Right to Protest – Not to Drown Out

Ed Brayton has some good comments on the protests at town hall meetings:

On the subject of these protests, I say the same thing I’ve said many times before when the shoe was on the other foot, when the protesters were left wing and the speakers were right wing: You have a right to protest but you do not have a right to disrupt an event, drown out a speaker or prevent an event from taking place.

At the same time, I think Democrats have been too eager to paint such protesters with too broad a brush. It is undoubtedly true that there is some astroturfing going on, with large interest groups with a stake busing people around and making it look like a totally grassroots effort. It’s also obvious that some of the protesters are just plain nuts or too stupid to take seriously.

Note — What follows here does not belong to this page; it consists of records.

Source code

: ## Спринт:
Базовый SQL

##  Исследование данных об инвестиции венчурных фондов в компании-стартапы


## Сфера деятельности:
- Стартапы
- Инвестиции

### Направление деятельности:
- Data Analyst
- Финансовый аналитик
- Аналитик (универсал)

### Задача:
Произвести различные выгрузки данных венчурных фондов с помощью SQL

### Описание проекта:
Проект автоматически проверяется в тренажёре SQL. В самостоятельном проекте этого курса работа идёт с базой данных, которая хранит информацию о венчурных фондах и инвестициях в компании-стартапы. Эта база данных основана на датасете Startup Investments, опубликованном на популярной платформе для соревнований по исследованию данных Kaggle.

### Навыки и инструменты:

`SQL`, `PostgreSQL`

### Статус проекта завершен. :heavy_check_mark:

But that doesn’t mean that everyone who shows up at a townhall meeting to express their concerns or disagreements with the healthcare reform efforts is an idiot, or that they’ve been bought off to go there or bussed in some big group. There are legitimate reasons to question many provisions in the various healthcare reform bills in Congress and legitimate debate to be had on what the best way might be to reform the system.

Just so! Ed is pretty much equal opportunity in sticking it to the right, left, and center when he thinks they deserve it.

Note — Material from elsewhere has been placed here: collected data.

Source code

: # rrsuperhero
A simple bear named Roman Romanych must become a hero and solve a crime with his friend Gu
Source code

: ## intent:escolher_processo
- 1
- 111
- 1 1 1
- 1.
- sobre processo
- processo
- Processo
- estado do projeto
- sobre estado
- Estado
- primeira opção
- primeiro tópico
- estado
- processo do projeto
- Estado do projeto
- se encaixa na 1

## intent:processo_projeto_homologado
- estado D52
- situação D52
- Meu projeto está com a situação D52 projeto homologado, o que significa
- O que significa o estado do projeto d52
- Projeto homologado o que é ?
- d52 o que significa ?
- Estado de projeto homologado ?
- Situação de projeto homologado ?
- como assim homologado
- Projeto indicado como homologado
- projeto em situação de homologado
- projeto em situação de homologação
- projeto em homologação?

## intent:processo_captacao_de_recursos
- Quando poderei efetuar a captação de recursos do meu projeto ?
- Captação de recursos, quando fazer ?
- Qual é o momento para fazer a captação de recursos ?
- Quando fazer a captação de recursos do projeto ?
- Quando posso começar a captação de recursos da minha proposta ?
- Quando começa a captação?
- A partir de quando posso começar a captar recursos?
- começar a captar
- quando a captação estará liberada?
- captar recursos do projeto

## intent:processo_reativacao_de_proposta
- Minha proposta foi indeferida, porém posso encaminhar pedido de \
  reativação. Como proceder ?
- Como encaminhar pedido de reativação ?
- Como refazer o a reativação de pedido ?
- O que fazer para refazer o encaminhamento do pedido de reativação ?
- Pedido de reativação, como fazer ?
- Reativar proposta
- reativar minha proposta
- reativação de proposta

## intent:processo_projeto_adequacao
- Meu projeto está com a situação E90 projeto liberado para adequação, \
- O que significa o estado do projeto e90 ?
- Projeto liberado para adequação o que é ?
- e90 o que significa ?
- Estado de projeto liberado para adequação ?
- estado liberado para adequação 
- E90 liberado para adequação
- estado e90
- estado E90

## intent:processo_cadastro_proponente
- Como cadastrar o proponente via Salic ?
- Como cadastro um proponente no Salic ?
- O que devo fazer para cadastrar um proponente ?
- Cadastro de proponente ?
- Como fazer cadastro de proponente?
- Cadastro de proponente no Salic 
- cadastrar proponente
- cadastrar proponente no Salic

I would add that fake townhall meetings where questioners throw softballs to politicians they pretty much agree with are not conducive to the debate either. But it doesn’t seem to me like we are getting the kind of debate that is needed. Thus I would say that whether I like it or not, if people are ruled out by the politicians, they are likely to take their protests to the level of drowning out.

For example, who is inserting the supply issue into the debate, as in the supply of primary care. More nurse practitioners and a greater supply of physicians would also change the cost of health care, but I don’t hear much about that. It appears to me that we are again holding a debate within the constrained walls of the existing special interests, left and right, and not really looking at all potential solutions.